(Beginning of Exercise data)

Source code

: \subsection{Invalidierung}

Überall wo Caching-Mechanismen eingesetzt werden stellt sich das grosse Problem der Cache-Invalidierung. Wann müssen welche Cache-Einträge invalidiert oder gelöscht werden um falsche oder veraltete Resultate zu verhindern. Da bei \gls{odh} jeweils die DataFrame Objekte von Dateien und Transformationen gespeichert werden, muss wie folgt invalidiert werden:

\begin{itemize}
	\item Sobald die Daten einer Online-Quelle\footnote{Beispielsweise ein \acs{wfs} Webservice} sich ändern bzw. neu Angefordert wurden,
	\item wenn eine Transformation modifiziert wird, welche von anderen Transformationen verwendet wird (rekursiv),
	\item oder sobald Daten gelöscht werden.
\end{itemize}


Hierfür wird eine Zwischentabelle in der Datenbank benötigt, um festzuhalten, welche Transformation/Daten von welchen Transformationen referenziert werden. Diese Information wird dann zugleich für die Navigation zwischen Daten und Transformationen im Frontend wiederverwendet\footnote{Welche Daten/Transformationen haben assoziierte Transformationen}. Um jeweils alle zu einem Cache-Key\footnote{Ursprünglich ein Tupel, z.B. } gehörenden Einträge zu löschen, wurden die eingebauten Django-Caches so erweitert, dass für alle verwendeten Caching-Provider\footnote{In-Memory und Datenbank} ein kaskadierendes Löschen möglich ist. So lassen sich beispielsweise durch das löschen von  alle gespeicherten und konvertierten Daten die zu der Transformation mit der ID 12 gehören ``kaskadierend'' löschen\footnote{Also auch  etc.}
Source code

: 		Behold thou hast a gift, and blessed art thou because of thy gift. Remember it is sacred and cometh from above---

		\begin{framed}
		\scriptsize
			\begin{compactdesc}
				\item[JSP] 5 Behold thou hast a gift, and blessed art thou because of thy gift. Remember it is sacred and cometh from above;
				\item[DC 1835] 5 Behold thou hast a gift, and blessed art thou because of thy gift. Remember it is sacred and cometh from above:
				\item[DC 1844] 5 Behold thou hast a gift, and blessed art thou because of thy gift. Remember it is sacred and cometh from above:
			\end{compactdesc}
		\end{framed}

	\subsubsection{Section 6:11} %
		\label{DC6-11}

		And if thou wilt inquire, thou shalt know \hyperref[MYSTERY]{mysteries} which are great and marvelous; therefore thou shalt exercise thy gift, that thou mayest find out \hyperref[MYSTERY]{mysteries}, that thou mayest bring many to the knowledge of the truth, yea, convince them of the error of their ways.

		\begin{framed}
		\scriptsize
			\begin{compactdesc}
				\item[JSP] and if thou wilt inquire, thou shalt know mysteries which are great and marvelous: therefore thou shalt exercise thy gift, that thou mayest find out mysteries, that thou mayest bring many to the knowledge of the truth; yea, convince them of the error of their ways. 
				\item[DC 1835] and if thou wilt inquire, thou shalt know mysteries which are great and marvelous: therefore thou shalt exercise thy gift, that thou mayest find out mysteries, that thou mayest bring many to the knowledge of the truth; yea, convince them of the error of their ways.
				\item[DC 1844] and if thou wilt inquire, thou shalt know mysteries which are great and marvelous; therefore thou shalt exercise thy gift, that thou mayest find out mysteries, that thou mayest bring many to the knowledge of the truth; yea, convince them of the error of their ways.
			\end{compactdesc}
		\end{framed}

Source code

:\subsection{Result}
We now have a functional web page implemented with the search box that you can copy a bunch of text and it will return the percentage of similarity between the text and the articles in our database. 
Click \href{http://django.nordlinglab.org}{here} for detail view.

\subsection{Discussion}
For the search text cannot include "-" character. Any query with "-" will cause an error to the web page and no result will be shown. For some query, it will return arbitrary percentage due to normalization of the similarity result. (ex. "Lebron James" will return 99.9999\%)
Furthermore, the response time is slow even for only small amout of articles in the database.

(End of Exercise data)

→ **What the exercise asks**
The complete set of entries above must be reproduced verbatim.

→ **Output for this task**
Source code

: \subsection{Invalidierung}

Überall wo Caching-Mechanismen eingesetzt werden stellt sich das grosse Problem der Cache-Invalidierung. Wann müssen welche Cache-Einträge invalidiert oder gelöscht werden um falsche oder veraltete Resultate zu verhindern. Da bei \gls{odh} jeweils die DataFrame Objekte von Dateien und Transformationen gespeichert werden, muss wie folgt invalidiert werden:

\begin{itemize}
	\item Sobald die Daten einer Online-Quelle\footnote{Beispielsweise ein \acs{wfs} Webservice} sich ändern bzw. neu Angefordert wurden,
	\item wenn eine Transformation modifiziert wird, welche von anderen Transformationen verwendet wird (rekursiv),
	\item oder sobald Daten gelöscht werden.
\end{itemize}


Hierfür wird eine Zwischentabelle in der Datenbank benötigt, um festzuhalten, welche Transformation/Daten von welchen Transformationen referenziert werden. Diese Information wird dann zugleich für die Navigation zwischen Daten und Transformationen im Frontend wiederverwendet\footnote{Welche Daten/Transformationen haben assoziierte Transformationen}. Um jeweils alle zu einem Cache-Key\footnote{Ursprünglich ein Tupel, z.B. } gehörenden Einträge zu löschen, wurden die eingebauten Django-Caches so erweitert, dass für alle verwendeten Caching-Provider\footnote{In-Memory und Datenbank} ein kaskadierendes Löschen möglich ist. So lassen sich beispielsweise durch das löschen von  alle gespeicherten und konvertierten Daten die zu der Transformation mit der ID 12 gehören ``kaskadierend'' löschen\footnote{Also auch  etc.}
Source code

: 		Behold thou hast a gift, and blessed art thou because of thy gift. Remember it is sacred and cometh from above---

		\begin{framed}
		\scriptsize
			\begin{compactdesc}
				\item[JSP] 5 Behold thou hast a gift, and blessed art thou because of thy gift. Remember it is sacred and cometh from above;
				\item[DC 1835] 5 Behold thou hast a gift, and blessed art thou because of thy gift. Remember it is sacred and cometh from above:
				\item[DC 1844] 5 Behold thou hast a gift, and blessed art thou because of thy gift. Remember it is sacred and cometh from above:
			\end{compactdesc}
		\end{framed}

	\subsubsection{Section 6:11} %
		\label{DC6-11}

		And if thou wilt inquire, thou shalt know \hyperref[MYSTERY]{mysteries} which are great and marvelous; therefore thou shalt exercise thy gift, that thou mayest find out \hyperref[MYSTERY]{mysteries}, that thou mayest bring many to the knowledge of the truth, yea, convince them of the error of their ways.

		\begin{framed}
		\scriptsize
			\begin{compactdesc}
				\item[JSP] and if thou wilt inquire, thou shalt know mysteries which are great and marvelous: therefore thou shalt exercise thy gift, that thou mayest find out mysteries, that thou mayest bring many to the knowledge of the truth; yea, convince them of the error of their ways. 
				\item[DC 1835] and if thou wilt inquire, thou shalt know mysteries which are great and marvelous: therefore thou shalt exercise thy gift, that thou mayest find out mysteries, that thou mayest bring many to the knowledge of the truth; yea, convince them of the error of their ways.
				\item[DC 1844] and if thou wilt inquire, thou shalt know mysteries which are great and marvelous; therefore thou shalt exercise thy gift, that thou mayest find out mysteries, that thou mayest bring many to the knowledge of the truth; yea, convince them of the error of their ways.
			\end{compactdesc}
		\end{framed}

Source code

:\subsection{Result}
We now have a functional web page implemented with the search box that you can copy a bunch of text and it will return the percentage of similarity between the text and the articles in our database. 
Click \href{http://django.nordlinglab.org}{here} for detail view.

\subsection{Discussion}
For the search text cannot include "-" character. Any query with "-" will cause an error to the web page and no result will be shown. For some query, it will return arbitrary percentage due to normalization of the similarity result. (ex. "Lebron James" will return 99.9999\%)
Furthermore, the response time is slow even for only small amout of articles in the database.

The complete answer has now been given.